Clerk, Court of Appeals

of Wisconsin

    A party may file with the Supreme Court a petition to review an adverse decision by the Court of Appeals.  See § 808.10 and Rule 809.62, Stats.


 

 

 

No.    98-3316

 

 

STATE OF WISCONSIN

 

IN COURT OF APPEALS

DISTRICT III

 

 

State of Wisconsin,

 

                             Plaintiff-Respondent,

 

              v.

 

Edward C. Brandau,

 

                             Defendant-Appellant.

 

 

 

 

                        APPEAL from an order of the circuit court for Outagamie County:  joseph m. troy, Judge.  Affirmed. 

                        Before Cane, P.J., Hoover, P.J., and Gordon Myse, Reserve Judge

                        PER CURIAM.   Edward Brandau appeals an order denying his motion to withdraw his no contest pleas.  He argues that due to ineffective assistance of counsel, he misunderstood his plea agreement and, therefore, his pleas were not intelligently, knowingly and voluntarily entered.  Because the trial court disbelieved Brandau's claim that his misunderstanding concerned a substantial inducement to enter his pleas, it properly concluded that Brandau has not shown manifest injustice.  Therefore, we affirm the order.

                        This appeal arises out of six criminal cases in Outagamie County that were eventually consolidated for plea and sentencing purposes.

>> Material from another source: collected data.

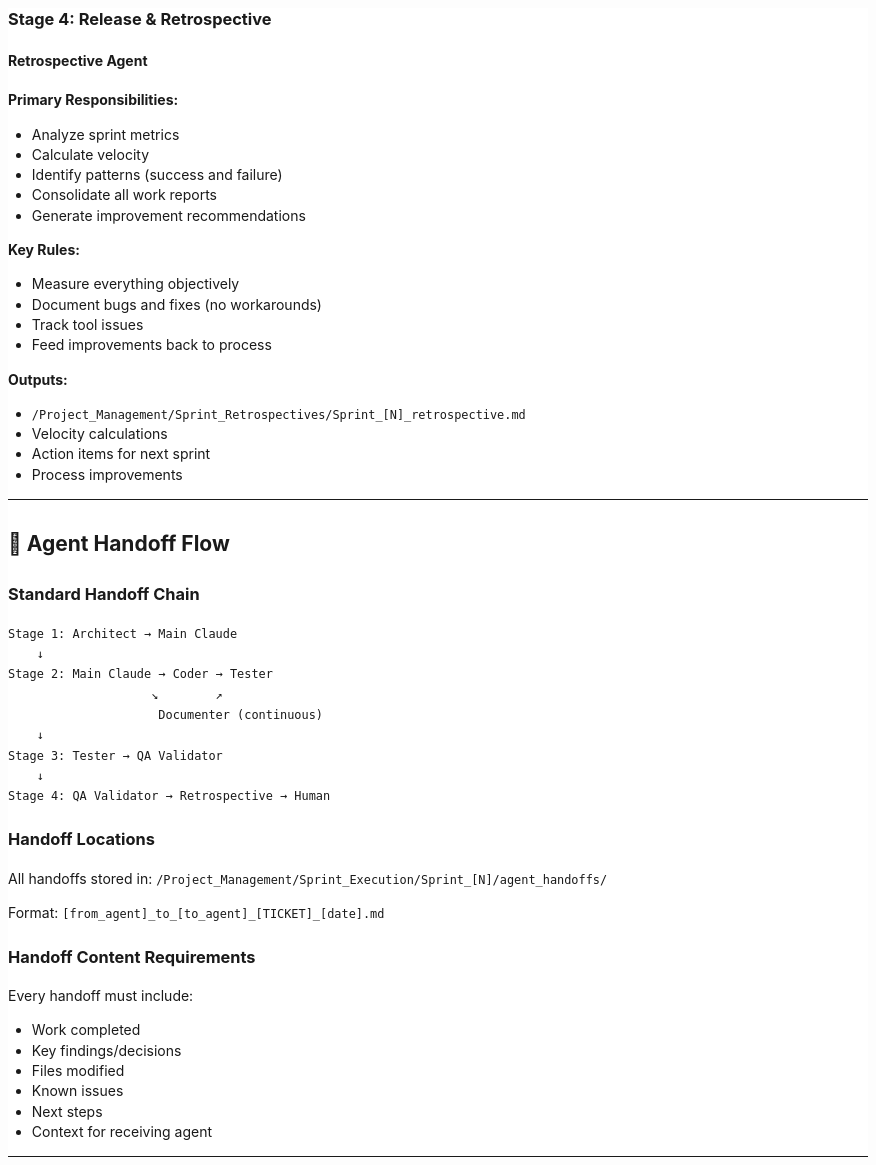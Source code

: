 ### Stage 4: Release & Retrospective

#### Retrospective Agent
**Primary Responsibilities:**
- Analyze sprint metrics
- Calculate velocity
- Identify patterns (success and failure)
- Consolidate all work reports
- Generate improvement recommendations

**Key Rules:**
- Measure everything objectively
- Document bugs and fixes (no workarounds)
- Track tool issues
- Feed improvements back to process

**Outputs:**
- `/Project_Management/Sprint_Retrospectives/Sprint_[N]_retrospective.md`
- Velocity calculations
- Action items for next sprint
- Process improvements

---

## 🔄 Agent Handoff Flow

### Standard Handoff Chain
```
Stage 1: Architect → Main Claude
    ↓
Stage 2: Main Claude → Coder → Tester
                    ↘        ↗
                     Documenter (continuous)
    ↓
Stage 3: Tester → QA Validator
    ↓
Stage 4: QA Validator → Retrospective → Human
```

### Handoff Locations
All handoffs stored in:
`/Project_Management/Sprint_Execution/Sprint_[N]/agent_handoffs/`

Format: `[from_agent]_to_[to_agent]_[TICKET]_[date].md`

### Handoff Content Requirements
Every handoff must include:
- Work completed
- Key findings/decisions
- Files modified
- Known issues
- Next steps
- Context for receiving agent

---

Three different attorneys handled two cases each on behalf of Brandau.  In one of the cases, a jury returned a verdict of guilty of committing armed robbery with a dangerous weapon.  While Brandau was awaiting sentencing on that case, he and his attorneys reached a plea bargain on the remaining charges.  Their agreement resulted in Brandau pleading no contest to several counts, while having others reduced or dismissed.  The numerous other uncharged offenses were "read in" at sentencing. 

                        At the plea hearing, Brandau, his attorneys and the district attorney made no reference to two burglaries giving rise to this appeal; one in Rhinelander, Oneida County, and the other in Fitchburg, Dane County.  Similarly, there was no mention of these two burglaries at sentencing.  Brandau was sentenced to prison terms totaling seventy‑five years.

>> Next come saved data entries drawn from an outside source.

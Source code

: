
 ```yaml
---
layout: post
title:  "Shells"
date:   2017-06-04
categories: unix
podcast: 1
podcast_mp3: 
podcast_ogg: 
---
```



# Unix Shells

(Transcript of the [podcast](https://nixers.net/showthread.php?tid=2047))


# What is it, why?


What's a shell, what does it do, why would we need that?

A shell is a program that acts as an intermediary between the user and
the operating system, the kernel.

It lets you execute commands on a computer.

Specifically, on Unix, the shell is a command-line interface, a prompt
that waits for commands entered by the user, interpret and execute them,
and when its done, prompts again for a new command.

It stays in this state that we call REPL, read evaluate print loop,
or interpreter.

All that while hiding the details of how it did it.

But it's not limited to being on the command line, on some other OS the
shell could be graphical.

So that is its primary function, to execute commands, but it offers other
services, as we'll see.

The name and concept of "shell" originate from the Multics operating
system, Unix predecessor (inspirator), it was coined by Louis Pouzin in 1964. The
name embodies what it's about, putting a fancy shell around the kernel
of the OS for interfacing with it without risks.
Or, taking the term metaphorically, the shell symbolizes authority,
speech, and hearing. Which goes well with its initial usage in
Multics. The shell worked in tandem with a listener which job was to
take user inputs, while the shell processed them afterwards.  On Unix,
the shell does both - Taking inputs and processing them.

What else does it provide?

                        After sentencing, Brandau brought postconviction proceedings to withdraw his no contest pleas.  He alleged that contrary to his understanding, the burglaries in Rhinelander and Fitchburg had not been read in at sentencing, and as a result, he was subsequently prosecuted on the Fitchburg burglary.[1]   At the postconviction hearing, one of Brandau's attorneys testified that the Outagamie County district attorney proposed in a letter a plea agreement that included "reading in" various uncharged crimes under investigation by the Appleton Police Department "as encompassed in the document provided to the defense counsel by Detective Woodkey."  The Woodkey document includes a list of over twenty-five incidents of theft, burglary, robbery and arson that were under investigation.[2]  One of the burglaries listed was in Rhinelander, Oneida County, and another was in Fitchburg, Dane County.  It is undisputed that the Outagamie County district attorney did not have the authority, nor did he profess to have the authority, to negotiate on behalf of  Oneida County or Dane County prosecutors.

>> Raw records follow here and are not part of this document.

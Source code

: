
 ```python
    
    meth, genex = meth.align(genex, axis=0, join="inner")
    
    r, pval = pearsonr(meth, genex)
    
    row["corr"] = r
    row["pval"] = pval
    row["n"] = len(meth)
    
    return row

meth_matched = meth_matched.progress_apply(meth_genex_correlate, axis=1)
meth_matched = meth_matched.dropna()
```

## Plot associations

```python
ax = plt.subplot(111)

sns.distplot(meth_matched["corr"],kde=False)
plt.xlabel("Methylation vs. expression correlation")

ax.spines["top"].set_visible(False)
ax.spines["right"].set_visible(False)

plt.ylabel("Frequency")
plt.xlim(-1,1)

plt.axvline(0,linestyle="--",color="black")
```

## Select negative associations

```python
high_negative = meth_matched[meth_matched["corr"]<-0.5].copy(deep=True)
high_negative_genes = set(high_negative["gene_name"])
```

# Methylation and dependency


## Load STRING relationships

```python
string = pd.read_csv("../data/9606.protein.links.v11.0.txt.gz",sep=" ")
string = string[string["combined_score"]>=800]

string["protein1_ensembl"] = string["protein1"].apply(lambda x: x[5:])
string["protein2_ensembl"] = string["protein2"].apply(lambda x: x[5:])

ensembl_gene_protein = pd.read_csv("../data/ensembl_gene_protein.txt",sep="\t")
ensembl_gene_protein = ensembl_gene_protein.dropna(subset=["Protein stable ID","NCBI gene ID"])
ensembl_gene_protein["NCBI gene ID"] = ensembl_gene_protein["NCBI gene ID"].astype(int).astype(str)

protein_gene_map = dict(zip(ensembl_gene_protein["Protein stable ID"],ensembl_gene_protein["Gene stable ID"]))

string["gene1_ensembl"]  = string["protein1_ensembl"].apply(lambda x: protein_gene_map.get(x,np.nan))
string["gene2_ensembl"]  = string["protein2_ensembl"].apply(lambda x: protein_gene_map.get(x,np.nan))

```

                        Brandau and his three attorneys met at the jail and went through the Outagamie County district attorney's proposal as set out in his letter.  They also went over the list prepared by Woodkey.  Brandau testified that he asked one of his attorneys whether the Fitchburg and Rhinelander offenses would be read in and that his attorney advised that they would. 

                        The trial court found that Brandau had misunderstood the plea negotiations.  It found that both Brandau and one of his defense attorneys were under the mistaken belief that the Rhinelander and Fitchburg burglaries would be read in and that Brandau would not be subject to prosecution for them.  Nonetheless, the trial court concluded that this misunderstanding did not affect Brandau's decision to enter his plea.  It explained:

Despite this erroneous belief on the part of Mr. Brandau and his attorney, I do not find on this Record that it was a substantial inducement to the rendering of Mr. Brandau's pleas.  Indeed, there [were] considerable other inducements offered to Mr. Brandau, including the dismissal of numerous additional charges, reducing some felonies to misdemeanors, and striking the potential for enhanced penalties through the repeater statutes ….

 

The court did not permit Brandau to withdraw his plea, but reduced his sentence to sixty-five years.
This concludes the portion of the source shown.